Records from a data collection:
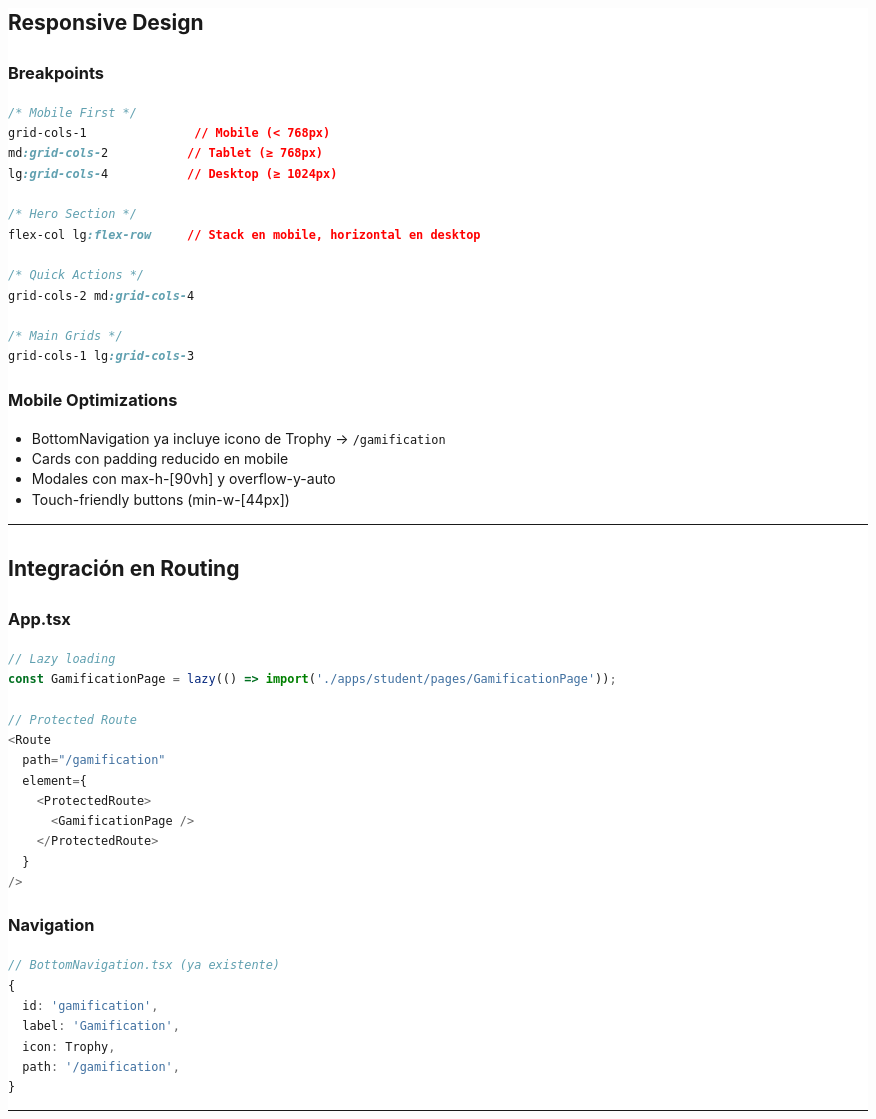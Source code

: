 
## Responsive Design

### Breakpoints
```css
/* Mobile First */
grid-cols-1               // Mobile (< 768px)
md:grid-cols-2           // Tablet (≥ 768px)
lg:grid-cols-4           // Desktop (≥ 1024px)

/* Hero Section */
flex-col lg:flex-row     // Stack en mobile, horizontal en desktop

/* Quick Actions */
grid-cols-2 md:grid-cols-4

/* Main Grids */
grid-cols-1 lg:grid-cols-3
```

### Mobile Optimizations
- BottomNavigation ya incluye icono de Trophy → `/gamification`
- Cards con padding reducido en mobile
- Modales con max-h-[90vh] y overflow-y-auto
- Touch-friendly buttons (min-w-[44px])

---

## Integración en Routing

### App.tsx
```typescript
// Lazy loading
const GamificationPage = lazy(() => import('./apps/student/pages/GamificationPage'));

// Protected Route
<Route
  path="/gamification"
  element={
    <ProtectedRoute>
      <GamificationPage />
    </ProtectedRoute>
  }
/>
```

### Navigation
```typescript
// BottomNavigation.tsx (ya existente)
{
  id: 'gamification',
  label: 'Gamification',
  icon: Trophy,
  path: '/gamification',
}
```

---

What you should do: Filter the entries down to the lines that hold "path". Copy those lines.

Solved exercise:
  path="/gamification"
  path: '/gamification',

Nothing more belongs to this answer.